Much like you wouldn’t submit an essay without having first done your research into various areas of the subject matter using multiple sources, you shouldn’t embark on creating and giving a presentation without having first researched various methods and styles. While of course researching the subject of your presentation and putting in the work beforehand is important, it also makes sense to research how best to give a presentation.

Professional speakers and those in public eye do not get to such a level of professionalism by chance, they have had practice and the help of other professionals in the field, but there is no reason that you cannot do the same. Such institutions as The UK Speechwriters’ Guild and dedicated programs like the BBC’s The Speaker offer a great starting point to improve your technique, and therefore your confidence, when giving a speech or presentation.

The UK Speechwriters’ Guild is more specifically for those who wish to follow a career in speechwriting, but their conferences can offer the chance to learn valuable techniques and tips from those who make a living from giving presentations. Similarly, the BBC’s The Speaker, that aired 2009, offers some great advice. Even though it’s aimed at younger students between the ages of 14 and 18 years old, the takeaways are a reminder of the basics and are useful for anyone. Public speaking is scary, but the resources found on the program's pages could prove invaluable to those looking to perfect their techniques and make the whole process significantly less scary.


Prezi in the classroom

Alongside perfecting public speaking, the creation of the presentation itself is equally important. Thankfully Prezi software is a great help here and can offer a method in which to beautifully display your ideas and get your point across to your audience – both lecturers and student peers.

Lecturers and students alike use Prezi to either give a lecture or class presentation, a situation that requires something that is both engaging and crystal clear to understand.

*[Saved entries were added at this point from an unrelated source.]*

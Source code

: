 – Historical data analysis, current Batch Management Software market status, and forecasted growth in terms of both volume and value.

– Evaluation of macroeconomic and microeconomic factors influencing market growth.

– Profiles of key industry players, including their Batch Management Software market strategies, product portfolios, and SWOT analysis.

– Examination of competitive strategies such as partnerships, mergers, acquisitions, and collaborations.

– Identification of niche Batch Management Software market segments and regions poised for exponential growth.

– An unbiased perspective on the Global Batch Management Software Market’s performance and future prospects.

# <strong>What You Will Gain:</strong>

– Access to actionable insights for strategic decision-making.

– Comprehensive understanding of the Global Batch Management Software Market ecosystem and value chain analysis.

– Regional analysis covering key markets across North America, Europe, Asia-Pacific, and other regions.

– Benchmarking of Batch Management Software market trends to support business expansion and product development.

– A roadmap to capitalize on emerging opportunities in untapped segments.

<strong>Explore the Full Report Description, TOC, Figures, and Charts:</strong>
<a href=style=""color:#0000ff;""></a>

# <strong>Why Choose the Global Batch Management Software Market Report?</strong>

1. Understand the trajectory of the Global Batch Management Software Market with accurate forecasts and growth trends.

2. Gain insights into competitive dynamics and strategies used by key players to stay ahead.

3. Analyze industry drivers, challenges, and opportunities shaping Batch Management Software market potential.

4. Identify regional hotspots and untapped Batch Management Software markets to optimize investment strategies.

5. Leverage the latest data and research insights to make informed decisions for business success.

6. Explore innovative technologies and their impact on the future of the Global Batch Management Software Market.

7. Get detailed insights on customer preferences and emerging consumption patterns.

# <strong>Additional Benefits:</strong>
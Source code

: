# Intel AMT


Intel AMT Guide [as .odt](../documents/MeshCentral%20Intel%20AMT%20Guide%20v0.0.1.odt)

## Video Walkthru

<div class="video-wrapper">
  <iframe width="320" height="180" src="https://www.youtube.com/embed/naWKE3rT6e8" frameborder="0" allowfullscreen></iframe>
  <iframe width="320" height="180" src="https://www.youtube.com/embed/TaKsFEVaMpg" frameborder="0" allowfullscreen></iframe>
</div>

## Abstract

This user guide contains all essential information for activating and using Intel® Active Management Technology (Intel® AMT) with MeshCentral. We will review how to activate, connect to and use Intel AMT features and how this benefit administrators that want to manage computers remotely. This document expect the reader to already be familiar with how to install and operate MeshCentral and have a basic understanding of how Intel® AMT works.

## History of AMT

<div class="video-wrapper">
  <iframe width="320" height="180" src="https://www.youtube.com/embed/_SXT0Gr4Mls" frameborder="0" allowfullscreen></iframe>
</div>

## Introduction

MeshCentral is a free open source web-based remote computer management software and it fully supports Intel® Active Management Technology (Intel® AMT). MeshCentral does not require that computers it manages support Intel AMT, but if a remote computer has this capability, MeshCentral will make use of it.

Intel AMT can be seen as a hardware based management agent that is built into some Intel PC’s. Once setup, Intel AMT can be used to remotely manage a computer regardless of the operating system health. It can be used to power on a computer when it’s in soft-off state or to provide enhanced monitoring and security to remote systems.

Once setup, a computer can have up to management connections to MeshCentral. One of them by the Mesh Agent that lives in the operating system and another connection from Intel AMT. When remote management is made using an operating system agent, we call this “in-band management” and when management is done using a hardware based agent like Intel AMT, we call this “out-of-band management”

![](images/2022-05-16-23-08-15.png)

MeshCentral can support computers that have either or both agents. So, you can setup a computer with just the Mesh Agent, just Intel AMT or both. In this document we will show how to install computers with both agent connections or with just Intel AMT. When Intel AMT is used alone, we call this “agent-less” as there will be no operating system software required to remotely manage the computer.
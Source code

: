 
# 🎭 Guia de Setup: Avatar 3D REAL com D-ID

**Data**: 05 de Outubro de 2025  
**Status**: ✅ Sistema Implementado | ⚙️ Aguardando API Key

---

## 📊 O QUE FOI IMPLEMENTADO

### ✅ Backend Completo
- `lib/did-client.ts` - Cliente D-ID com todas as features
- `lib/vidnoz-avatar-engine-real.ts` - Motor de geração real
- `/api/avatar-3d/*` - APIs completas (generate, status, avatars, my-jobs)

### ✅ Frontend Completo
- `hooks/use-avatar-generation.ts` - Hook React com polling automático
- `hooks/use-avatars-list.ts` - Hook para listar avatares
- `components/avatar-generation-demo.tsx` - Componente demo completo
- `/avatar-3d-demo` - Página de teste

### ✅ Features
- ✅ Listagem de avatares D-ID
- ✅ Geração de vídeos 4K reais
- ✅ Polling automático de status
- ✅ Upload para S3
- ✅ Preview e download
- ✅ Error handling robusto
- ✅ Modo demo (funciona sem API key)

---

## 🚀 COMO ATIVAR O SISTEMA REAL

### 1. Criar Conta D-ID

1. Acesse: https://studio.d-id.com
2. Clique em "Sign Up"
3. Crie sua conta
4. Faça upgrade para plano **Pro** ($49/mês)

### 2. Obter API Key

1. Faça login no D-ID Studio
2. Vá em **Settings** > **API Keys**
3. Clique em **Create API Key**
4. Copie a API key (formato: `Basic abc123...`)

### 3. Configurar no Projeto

Being able to create engaging and interesting presentations makes Prezi a hugely valuable tool. So long as the ideas and information of your presentation is well-researched and thought out, Prezi can convey them in a way that makes them immediately understandable to a large audience.

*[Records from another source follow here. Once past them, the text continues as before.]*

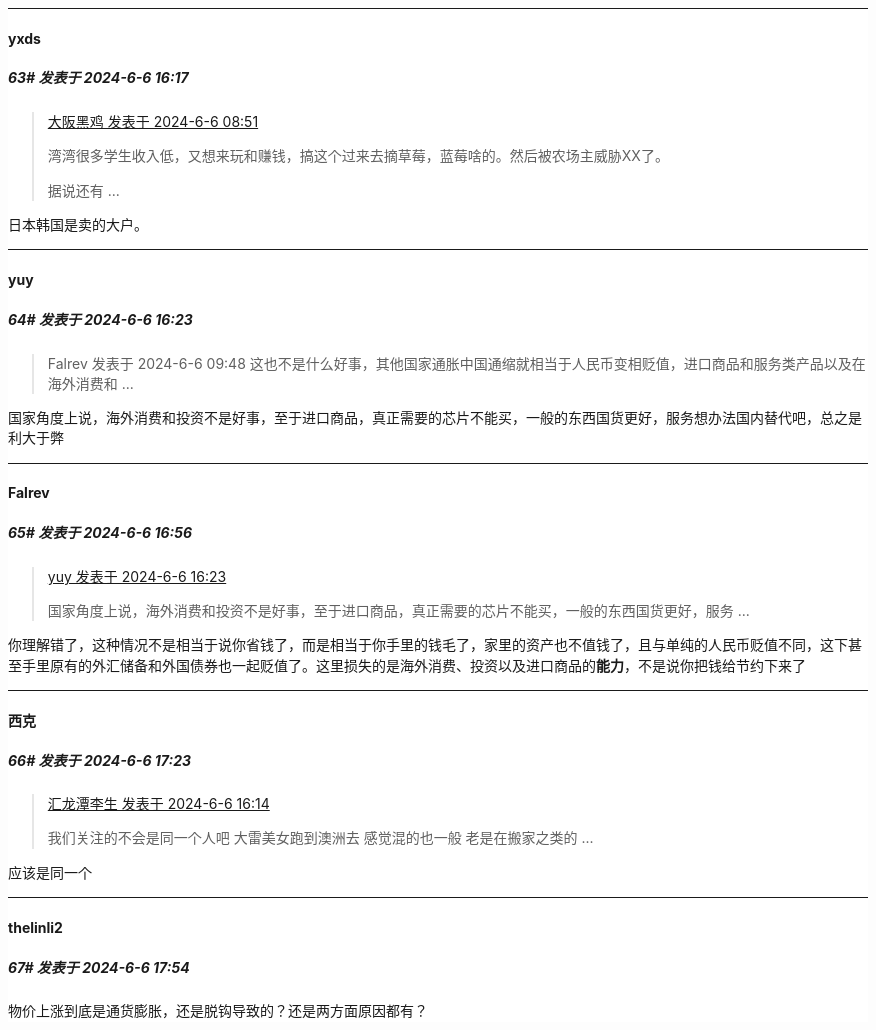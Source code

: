*****

####  yxds  
##### 63#       发表于 2024-6-6 16:17

<blockquote><a href="httphttps://bbs.saraba1st.com/2b/forum.php?mod=redirect&amp;goto=findpost&amp;pid=65127606&amp;ptid=2186284" target="_blank">大阪黑鸡 发表于 2024-6-6 08:51</a>

湾湾很多学生收入低，又想来玩和赚钱，搞这个过来去摘草莓，蓝莓啥的。然后被农场主威胁XX了。

据说还有 ...</blockquote>
日本韩国是卖的大户。


*****

####  yuy  
##### 64#       发表于 2024-6-6 16:23

<blockquote>Falrev 发表于 2024-6-6 09:48
这也不是什么好事，其他国家通胀中国通缩就相当于人民币变相贬值，进口商品和服务类产品以及在海外消费和 ...</blockquote>
国家角度上说，海外消费和投资不是好事，至于进口商品，真正需要的芯片不能买，一般的东西国货更好，服务想办法国内替代吧，总之是利大于弊


*****

####  Falrev  
##### 65#       发表于 2024-6-6 16:56

<blockquote><a href="httphttps://bbs.saraba1st.com/2b/forum.php?mod=redirect&amp;goto=findpost&amp;pid=65133067&amp;ptid=2186284" target="_blank">yuy 发表于 2024-6-6 16:23</a>

国家角度上说，海外消费和投资不是好事，至于进口商品，真正需要的芯片不能买，一般的东西国货更好，服务 ...</blockquote>
你理解错了，这种情况不是相当于说你省钱了，而是相当于你手里的钱毛了，家里的资产也不值钱了，且与单纯的人民币贬值不同，这下甚至手里原有的外汇储备和外国债券也一起贬值了。这里损失的是海外消费、投资以及进口商品的<strong>能力</strong>，不是说你把钱给节约下来了


*****

####  西克  
##### 66#       发表于 2024-6-6 17:23

<blockquote><a href="httphttps://bbs.saraba1st.com/2b/forum.php?mod=redirect&amp;goto=findpost&amp;pid=65132944&amp;ptid=2186284" target="_blank">汇龙潭李生 发表于 2024-6-6 16:14</a>

我们关注的不会是同一个人吧 大雷美女跑到澳洲去 感觉混的也一般 老是在搬家之类的 ...</blockquote>
应该是同一个 


*****

####  thelinli2  
##### 67#       发表于 2024-6-6 17:54

物价上涨到底是通货膨胀，还是脱钩导致的？还是两方面原因都有？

Many students and lecturers find that their information often has to be split between slides as typical presentation software restricts the content you are able to create – one of Prezi’s advantages is that it allows you to create free-flowing presentations that help your audience stay on track without awkward slide breaks.

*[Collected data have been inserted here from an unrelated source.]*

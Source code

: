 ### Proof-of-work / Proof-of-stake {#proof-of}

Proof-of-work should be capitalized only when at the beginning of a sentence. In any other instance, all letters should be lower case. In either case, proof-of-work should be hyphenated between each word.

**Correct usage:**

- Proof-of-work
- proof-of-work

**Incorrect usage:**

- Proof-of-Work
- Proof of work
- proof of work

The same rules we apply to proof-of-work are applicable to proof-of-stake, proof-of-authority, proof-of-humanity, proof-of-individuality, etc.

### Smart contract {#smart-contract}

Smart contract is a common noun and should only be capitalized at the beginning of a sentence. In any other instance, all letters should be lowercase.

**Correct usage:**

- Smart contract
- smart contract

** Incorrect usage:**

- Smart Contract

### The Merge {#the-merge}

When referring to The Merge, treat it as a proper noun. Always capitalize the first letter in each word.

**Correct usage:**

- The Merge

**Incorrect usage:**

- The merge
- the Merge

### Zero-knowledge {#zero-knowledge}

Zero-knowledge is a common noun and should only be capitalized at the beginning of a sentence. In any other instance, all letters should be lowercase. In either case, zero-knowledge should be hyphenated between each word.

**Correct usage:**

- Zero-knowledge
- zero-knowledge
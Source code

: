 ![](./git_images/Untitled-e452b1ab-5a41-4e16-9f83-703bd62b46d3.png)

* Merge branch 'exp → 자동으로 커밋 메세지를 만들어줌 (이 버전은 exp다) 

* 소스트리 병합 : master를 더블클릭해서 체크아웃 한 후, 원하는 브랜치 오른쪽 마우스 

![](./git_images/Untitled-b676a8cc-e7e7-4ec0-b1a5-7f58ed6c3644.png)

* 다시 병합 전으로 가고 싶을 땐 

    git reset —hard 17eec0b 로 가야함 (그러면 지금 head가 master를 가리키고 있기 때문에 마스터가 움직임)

Group work and skills for future employment

The ability to collaborate on Prezi projects in groups is another useful feature, where students working on a group presentation can collaborate in real time in the classroom or at home, which is where the cloud-based technology really comes into play.

Being able to access Prezi anywhere and anyway is hugely useful for our university students, who often find themselves having to manage several projects at once. Being able to access your group or individual presentation from any computer or tablet can enable you to work better in a group, which any student will know can be testing at the best of times when your grades are reliant on the hard work of others. At GSM London we offer career-focused degrees, which is why we know that presentations combined with group work are a great way for students to hone the skills they are likely to need after graduation.

Similarly, the Powerpoint Import feature can help bring existing content from either your own previous work or that of your group together in one seamless presentation that is sure to give you the grades and, hopefully, the graduate job offers you deserve!